Recent advances and perspectives in proton-conducting metal–organic framework membranes

Metal–organic frameworks (MOFs), owing to their tunable pore environments and abundant hydrogen-bonding sites that enable the formation of continuous transport pathways, are widely regarded as promising candidates for proton-conducting material. Despite extensive research, most efforts have been devoted to bulk forms, such as powders and single crystals, which are hindered by long diffusion pathways, random orientation, and limited processability, thereby restricting their intergration into device. Recent progress in fabricating high-quality MOF membranes has addressed these challenges, while preserving high proton conductivity. Although notable progress has been achieved, a systematic review of proton-conducting MOF membranes remains absent.

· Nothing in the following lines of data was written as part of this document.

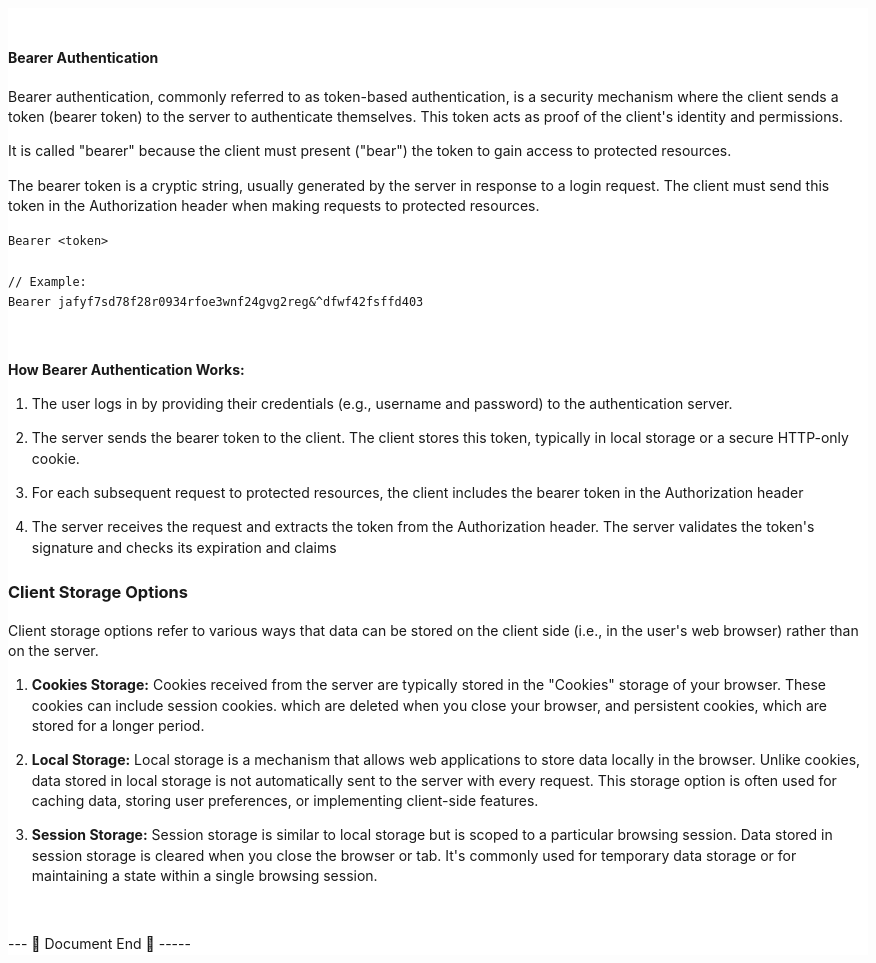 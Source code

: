 <br>

#### Bearer Authentication

Bearer authentication, commonly referred to as token-based authentication, is a security mechanism where the client sends a token (bearer token) to the server to authenticate themselves. This token acts as proof of the client's identity and permissions. 

It is called "bearer" because the client must present ("bear") the token to gain access to protected resources.

The bearer token is a cryptic string, usually generated by the server in response to a login request. The client must send this token in the Authorization header when making requests to protected resources.

```
Bearer <token>

// Example:
Bearer jafyf7sd78f28r0934rfoe3wnf24gvg2reg&^dfwf42fsffd403
```

<br>

**How Bearer Authentication Works:**

1. The user logs in by providing their credentials (e.g., username and password) to the authentication server.

2. The server sends the bearer token to the client. The client stores this token, typically in local storage or a secure HTTP-only cookie.

3. For each subsequent request to protected resources, the client includes the bearer token in the Authorization header

4. The server receives the request and extracts the token from the Authorization header. The server validates the token's signature and checks its expiration and claims


### Client Storage Options

Client storage options refer to various ways that data can be stored on the client side (i.e., in the user's web browser) rather than on the server.

1. **Cookies Storage:** Cookies received from the server are typically stored in the "Cookies" storage of your browser. These cookies can include session cookies. which are deleted when you close your browser, and persistent cookies, which are stored for a longer period.

2. **Local Storage:** Local storage is a mechanism that allows web applications to store data locally in the browser. Unlike cookies, data stored in local storage is not automatically sent to the server with every request. This storage option is often used for caching data, storing user preferences, or implementing client-side features.

3. **Session Storage:** Session storage is similar to local storage but is scoped to a particular browsing session. Data stored in session storage is cleared when you close the browser or tab. It's commonly used for temporary data storage or for maintaining a state within a single browsing session.


<br>

--- 📄 Document End 🎉 -----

In this review, we present a comprehensive overview of proton-conducting MOF membranes, encompassing design strategies, conduction mechanisms, systematic classification, representative fabrication approaches, and their application. Particular emphasis is given to their broader application landscape, extending beyond proton exchange membrane fuel cells to include light-controlled protonic devices, proton sensors, protonic field-effect transistors, and proton rectifiers. By consolidating advances and outlining remaining challenges, this review aims to clarify design principles and guide future research toward integrating MOF membranes into next-generation protonic technologies.